Nissan International SA announced the price of Nissan LEAF in Switzerland, making Switzerland the fifth European market in which Nissan has disclosed the price of the first global electric car to be manufactured by a major carmaker.
The zero-emission Nissan LEAF will cost 49,950 CHF ($50,865 or €36,470) with customer deliveries to start in the second half of 2011. The price includes the battery, which benefits from a five-year/100,000 km warranty.
Customers can secure their place in line for ordering a LEAF on Nissan’s consumer website from Dec. 1.
Reservations for Nissan LEAF have reached more than 27,000 units globally. Deliveries begin this December in Japan and the US. In Europe, deliveries begin in the first quarter of 2011 to Portugal, the UK, the Republic of Ireland and the Netherlands. Pricing for those markets was announced in May.
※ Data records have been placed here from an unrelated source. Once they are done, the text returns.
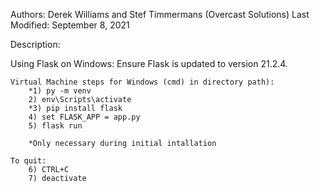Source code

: Authors: Derek Williams and Stef Timmermans (Overcast Solutions)
Last Modified: September 8, 2021

Description:

Using Flask  on Windows:
	Ensure Flask is updated to version 21.2.4.

	Virtual Machine steps for Windows (cmd) in directory path):
		*1) py -m venv
		2) env\Scripts\activate
		*3) pip install flask
		4) set FLASK_APP = app.py
		5) flask run

		*Only necessary during initial intallation

	To quit:
		6) CTRL+C
		7) deactivate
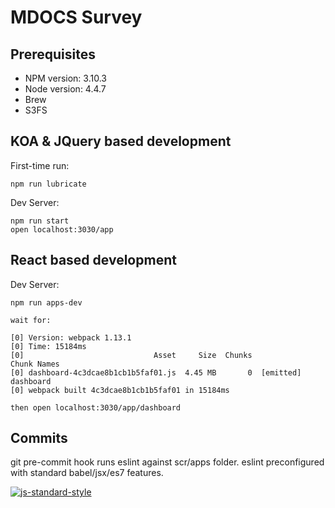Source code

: # MDOCS Survey

## Prerequisites

- NPM version: 3.10.3
- Node version: 4.4.7
- Brew
- S3FS

## KOA & JQuery based development

First-time run:

    npm run lubricate

Dev Server:

    npm run start
    open localhost:3030/app

## React based development

Dev Server:

    npm run apps-dev

    wait for: 

    [0] Version: webpack 1.13.1
    [0] Time: 15184ms
    [0]                             Asset     Size  Chunks             Chunk Names
    [0] dashboard-4c3dcae8b1cb1b5faf01.js  4.45 MB       0  [emitted]  dashboard
    [0] webpack built 4c3dcae8b1cb1b5faf01 in 15184ms

    then open localhost:3030/app/dashboard

## Commits

git pre-commit hook runs eslint against scr/apps folder. eslint preconfigured with standard babel/jsx/es7 features.

[![js-standard-style](https://cdn.rawgit.com/feross/standard/master/badge.svg)](https://github.com/feross/standard)
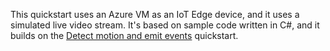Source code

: This quickstart uses an Azure VM as an IoT Edge device, and it uses a simulated live video stream. It's based on sample code written in C#, and it builds on the [Detect motion and emit events](../../../detect-motion-emit-events-quickstart.md) quickstart.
The Nissan LEAF can run for 160km (100 miles) on a single charge, thanks to the laminated compact lithium-ion batteries that manage to develop 90 kW. The electric motors produce an additional 80 kW/280 Nm of torque.
Recharging the battery to 80 percent of its capacity can take as little as just 30 minutes thanks to a new charging system developed by Nissan, or 8 hours to bring the battery to full capacity from a 200V home outlet.
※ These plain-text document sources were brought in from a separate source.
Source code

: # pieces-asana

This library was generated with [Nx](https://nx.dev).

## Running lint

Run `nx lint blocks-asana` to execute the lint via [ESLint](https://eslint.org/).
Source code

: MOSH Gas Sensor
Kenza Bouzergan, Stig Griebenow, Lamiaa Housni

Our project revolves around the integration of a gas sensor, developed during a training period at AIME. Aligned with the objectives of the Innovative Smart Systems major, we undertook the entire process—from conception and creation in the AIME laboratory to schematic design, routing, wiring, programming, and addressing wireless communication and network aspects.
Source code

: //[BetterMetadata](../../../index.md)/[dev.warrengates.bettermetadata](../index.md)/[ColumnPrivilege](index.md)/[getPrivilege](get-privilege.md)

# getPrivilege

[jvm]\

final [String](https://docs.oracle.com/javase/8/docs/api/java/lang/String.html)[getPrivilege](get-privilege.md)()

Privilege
Separately, Nissan North America announced that it is entering into an agreement with Clean Cities-Atlanta (CC-A) to advance zero-emission mobility by promoting the development of electric vehicles and an electric-charging network.
As part of the agreement, Nissan and CC-A will collaborate on plans to promote a charging infrastructure for EVs, as well as the deployment, operation and maintenance of a charging network. CC-A is a coalition of government agencies, utilities, public interest groups, and public and private fleets that advance the use of alternatives to gasoline, and diesel fuels in cars, trucks and buses.
The partners in the agreement also will work to coordinate the establishment of policies and help streamline the deployment of an EV infrastructure.
The agreement adds Atlanta to a growing network of zero-emission vehicle initiatives across the United States and around the world. Nissan, along with its alliance partner Renault, has formed partnerships with more than 80 governments, cities and other organizations to advance the deployment of electric vehicles. It is the only automaker committed to making affordable, all-electric vehicles available to the mass market globally. The Nissan LEAF will roll out to the state of Georgia in 2011.